One of the most frequently asked nutrition questions is about alcohol. How much? How often? What type should you drink to achieve a balance between the social aspects of drinking without any detrimental effects on your health? As is the case with many areas of nutrition, there are no hard and fast answers to these questions - every person is different, particularly in relation to health risk factors that play a key role in determining the recommendations on alcohol consumption for individuals.

From a physiological perspective, alcohol, the fourth energy supplying nutrient contains 27 kilojoules per gram (almost as much as fat which contains 37 kilojoules per gram) and is considered a toxin by the liver. For this reason, once alcohol is consumed the liver sets to work to eliminate it from the body as quickly as possible. Public health recommendations suggest adults aim for at least two alcohol free days a week, and a maximum of two standard drinks on days after that.

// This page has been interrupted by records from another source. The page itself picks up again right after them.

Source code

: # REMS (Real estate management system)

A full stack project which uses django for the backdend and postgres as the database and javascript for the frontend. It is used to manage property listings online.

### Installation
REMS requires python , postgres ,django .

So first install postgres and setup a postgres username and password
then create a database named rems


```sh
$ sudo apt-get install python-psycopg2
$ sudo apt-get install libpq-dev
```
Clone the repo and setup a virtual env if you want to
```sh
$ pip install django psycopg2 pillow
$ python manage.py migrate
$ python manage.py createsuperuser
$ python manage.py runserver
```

There has been much press about the health benefits of drinking alcohol regularly, and while there is some evidence to show that drinking a small amount of alcohol regularly can help to increase the amount of good cholesterol in the bloodstream. It is important to note that this finding is based on just one or two standard drinks a night; not drinking binges or alcohol consumed with high kilojoule mixers added.

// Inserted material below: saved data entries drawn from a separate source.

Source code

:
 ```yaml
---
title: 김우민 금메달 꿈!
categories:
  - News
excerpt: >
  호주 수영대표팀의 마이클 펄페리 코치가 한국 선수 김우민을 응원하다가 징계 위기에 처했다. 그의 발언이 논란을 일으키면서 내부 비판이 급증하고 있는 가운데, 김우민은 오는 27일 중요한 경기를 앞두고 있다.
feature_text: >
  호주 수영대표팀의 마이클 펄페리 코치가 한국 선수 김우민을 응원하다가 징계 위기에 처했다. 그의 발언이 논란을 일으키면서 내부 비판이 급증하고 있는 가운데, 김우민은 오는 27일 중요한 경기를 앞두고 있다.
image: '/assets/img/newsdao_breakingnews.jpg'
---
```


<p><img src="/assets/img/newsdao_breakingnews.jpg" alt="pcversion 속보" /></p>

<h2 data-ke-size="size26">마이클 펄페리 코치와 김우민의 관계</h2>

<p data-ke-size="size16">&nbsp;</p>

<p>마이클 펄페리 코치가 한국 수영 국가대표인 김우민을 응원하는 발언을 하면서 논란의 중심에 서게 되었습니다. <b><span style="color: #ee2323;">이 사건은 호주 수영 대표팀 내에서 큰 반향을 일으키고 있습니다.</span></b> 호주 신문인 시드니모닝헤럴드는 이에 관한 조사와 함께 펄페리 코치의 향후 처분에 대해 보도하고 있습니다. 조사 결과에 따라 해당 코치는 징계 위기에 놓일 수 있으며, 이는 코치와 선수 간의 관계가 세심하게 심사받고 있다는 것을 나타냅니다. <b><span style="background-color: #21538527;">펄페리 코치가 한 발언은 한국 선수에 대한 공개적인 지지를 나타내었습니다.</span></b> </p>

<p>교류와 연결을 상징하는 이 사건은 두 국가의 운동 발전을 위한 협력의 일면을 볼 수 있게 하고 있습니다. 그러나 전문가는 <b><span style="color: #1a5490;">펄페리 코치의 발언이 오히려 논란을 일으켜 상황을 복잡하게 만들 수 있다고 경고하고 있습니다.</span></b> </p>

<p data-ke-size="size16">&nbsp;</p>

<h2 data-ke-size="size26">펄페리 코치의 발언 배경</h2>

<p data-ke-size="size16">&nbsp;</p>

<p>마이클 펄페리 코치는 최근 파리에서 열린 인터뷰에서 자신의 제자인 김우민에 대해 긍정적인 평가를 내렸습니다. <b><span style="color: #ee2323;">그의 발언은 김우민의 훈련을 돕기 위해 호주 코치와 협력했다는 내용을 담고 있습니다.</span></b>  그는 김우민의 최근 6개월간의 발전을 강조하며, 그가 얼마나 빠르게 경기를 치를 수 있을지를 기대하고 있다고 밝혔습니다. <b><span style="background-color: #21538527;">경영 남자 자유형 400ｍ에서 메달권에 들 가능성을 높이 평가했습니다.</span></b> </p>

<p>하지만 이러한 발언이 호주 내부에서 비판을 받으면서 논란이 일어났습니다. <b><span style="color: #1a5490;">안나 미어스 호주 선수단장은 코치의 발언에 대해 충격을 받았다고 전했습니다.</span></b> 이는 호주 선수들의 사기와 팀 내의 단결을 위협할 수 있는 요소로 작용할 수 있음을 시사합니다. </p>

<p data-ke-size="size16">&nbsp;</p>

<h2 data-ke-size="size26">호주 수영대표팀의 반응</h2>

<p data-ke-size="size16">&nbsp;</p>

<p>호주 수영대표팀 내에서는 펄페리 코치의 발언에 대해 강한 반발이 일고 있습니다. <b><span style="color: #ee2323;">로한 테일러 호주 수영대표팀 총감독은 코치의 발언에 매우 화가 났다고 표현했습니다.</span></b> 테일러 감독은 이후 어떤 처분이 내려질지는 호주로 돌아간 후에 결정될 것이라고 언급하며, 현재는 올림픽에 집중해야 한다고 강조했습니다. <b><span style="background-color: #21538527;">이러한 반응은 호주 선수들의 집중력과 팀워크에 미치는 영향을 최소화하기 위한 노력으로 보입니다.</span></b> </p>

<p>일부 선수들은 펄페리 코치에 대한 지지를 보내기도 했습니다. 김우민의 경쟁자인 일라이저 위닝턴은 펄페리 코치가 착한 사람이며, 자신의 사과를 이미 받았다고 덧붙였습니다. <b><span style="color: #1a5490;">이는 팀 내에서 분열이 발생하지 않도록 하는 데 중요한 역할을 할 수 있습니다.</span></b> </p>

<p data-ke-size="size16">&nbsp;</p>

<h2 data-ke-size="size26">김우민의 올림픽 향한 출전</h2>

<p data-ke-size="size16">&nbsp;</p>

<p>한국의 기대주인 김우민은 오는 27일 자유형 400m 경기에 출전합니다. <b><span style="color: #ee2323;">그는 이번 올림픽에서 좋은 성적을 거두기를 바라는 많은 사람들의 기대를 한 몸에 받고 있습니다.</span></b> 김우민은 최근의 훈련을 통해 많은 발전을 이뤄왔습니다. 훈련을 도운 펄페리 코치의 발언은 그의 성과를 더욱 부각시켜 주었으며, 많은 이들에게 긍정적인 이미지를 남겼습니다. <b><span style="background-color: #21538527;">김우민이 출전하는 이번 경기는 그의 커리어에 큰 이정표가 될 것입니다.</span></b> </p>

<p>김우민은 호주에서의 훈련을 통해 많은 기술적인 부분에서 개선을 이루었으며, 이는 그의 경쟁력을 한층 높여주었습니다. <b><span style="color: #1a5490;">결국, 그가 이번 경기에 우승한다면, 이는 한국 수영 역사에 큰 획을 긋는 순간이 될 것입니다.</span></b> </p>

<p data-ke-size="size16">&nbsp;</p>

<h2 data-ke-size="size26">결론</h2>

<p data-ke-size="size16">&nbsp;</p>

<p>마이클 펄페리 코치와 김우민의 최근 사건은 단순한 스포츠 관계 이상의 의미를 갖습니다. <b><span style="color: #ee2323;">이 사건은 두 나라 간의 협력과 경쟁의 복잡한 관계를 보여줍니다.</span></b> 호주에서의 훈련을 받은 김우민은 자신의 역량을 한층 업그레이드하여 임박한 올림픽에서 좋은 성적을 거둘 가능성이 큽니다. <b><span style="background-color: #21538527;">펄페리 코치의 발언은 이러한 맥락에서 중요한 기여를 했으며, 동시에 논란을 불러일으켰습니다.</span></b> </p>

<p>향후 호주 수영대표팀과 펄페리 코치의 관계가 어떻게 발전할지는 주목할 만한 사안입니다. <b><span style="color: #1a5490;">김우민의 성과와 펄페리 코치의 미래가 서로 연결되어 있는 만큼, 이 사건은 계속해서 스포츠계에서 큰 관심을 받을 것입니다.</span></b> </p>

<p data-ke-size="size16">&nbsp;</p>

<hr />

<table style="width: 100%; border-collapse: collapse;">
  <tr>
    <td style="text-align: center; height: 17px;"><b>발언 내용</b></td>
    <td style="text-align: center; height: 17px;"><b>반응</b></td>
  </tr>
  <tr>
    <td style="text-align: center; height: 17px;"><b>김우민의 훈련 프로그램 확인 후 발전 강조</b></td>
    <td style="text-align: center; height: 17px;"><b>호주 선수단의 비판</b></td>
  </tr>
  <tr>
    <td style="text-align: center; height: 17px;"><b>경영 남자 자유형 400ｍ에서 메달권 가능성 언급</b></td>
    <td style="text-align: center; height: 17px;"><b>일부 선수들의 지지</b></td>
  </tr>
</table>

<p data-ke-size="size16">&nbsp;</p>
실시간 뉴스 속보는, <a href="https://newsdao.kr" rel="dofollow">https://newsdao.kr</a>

The high kilojoule load of alcohol, particularly when it is mixed with juices, colas and energy drinks means that regular and high intakes of alcohol can easily result in weight gain. While a small glass of wine contains the same amount of kilojoules as a row of chocolate, the jumbo sized glasses that wine is frequently served in can contain three times this amount and it is not uncommon for a single female to polish off an entire bottle of wine by herself in a single setting. For most people, one or two standard drinks a night will not cause weight gain per say but drinking this much alcohol regularly does mean that the foods we commonly enjoy with a glass of wine or over a beer such as cheese, dips, potato chips and crackers are less likely to be used for energy as the body is too busy digesting the alcohol.

Low carbohydrate and reduced alcohol varieties of mixed drinks and beer can be slightly better options, containing fewer kilojoules than regular varieties of beer and wine but naturally such a benefit is quickly lost when three or four times the recommended number of drinks is consumed.

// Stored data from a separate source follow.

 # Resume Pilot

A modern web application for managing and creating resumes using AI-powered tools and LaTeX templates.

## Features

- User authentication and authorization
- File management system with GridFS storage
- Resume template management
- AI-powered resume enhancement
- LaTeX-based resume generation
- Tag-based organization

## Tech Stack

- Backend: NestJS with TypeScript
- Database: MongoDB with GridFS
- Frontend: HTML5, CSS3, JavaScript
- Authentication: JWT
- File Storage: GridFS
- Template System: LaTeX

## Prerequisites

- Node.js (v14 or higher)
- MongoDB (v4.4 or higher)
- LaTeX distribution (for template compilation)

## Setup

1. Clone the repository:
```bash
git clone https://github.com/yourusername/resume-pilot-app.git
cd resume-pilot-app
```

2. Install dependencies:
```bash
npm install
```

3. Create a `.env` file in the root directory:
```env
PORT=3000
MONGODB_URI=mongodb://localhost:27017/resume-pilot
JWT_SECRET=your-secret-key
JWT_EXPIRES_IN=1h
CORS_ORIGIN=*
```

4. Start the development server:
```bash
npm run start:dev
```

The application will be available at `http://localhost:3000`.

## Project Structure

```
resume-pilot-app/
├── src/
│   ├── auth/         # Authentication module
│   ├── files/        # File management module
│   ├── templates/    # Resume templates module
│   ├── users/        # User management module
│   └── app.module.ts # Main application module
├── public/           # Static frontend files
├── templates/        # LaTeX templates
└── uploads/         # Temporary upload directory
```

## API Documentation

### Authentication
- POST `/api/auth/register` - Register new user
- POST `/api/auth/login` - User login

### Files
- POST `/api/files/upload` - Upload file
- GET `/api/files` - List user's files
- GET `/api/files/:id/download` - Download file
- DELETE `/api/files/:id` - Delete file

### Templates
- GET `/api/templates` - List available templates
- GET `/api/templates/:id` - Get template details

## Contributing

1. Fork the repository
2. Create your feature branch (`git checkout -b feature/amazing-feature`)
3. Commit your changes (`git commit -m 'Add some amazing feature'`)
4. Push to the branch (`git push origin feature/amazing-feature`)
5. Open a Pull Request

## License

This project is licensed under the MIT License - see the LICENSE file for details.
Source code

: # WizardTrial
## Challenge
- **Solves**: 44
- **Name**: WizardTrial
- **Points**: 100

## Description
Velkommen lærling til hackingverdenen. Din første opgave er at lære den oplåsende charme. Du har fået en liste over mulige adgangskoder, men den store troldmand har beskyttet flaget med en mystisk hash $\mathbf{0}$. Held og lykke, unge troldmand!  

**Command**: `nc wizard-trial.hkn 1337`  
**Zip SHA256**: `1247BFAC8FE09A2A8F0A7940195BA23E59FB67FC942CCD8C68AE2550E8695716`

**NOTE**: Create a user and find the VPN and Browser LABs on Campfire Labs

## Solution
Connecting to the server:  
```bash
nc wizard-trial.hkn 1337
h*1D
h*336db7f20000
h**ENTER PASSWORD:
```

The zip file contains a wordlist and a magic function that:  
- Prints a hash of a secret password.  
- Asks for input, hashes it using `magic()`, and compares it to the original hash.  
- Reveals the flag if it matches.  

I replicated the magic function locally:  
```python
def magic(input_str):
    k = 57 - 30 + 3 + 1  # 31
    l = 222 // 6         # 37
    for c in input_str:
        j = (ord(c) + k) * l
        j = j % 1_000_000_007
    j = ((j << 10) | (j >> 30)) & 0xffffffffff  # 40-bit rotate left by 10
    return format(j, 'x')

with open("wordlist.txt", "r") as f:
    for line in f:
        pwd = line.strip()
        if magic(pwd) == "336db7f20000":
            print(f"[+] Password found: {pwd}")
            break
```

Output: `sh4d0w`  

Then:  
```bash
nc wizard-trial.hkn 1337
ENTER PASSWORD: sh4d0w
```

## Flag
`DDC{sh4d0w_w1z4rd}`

While drinking can be a part of social culture in Australia, finding a balance between health; weight control and socializing may be as simple as limiting drinking occasions to the weekends, as regular, nightly drinking quickly becomes a habit – a habit that can be extremely challenging to break. For the same reason, attempts at weight loss are best supported when an alcohol free period is followed, for at least a couple of weeks. And finally, if there is nothing you enjoy more than unwinding with a glass of red at the end of the day, as long as you choose small glasses, there does not seem to be any pressing reason to stop, nutritionally or otherwise.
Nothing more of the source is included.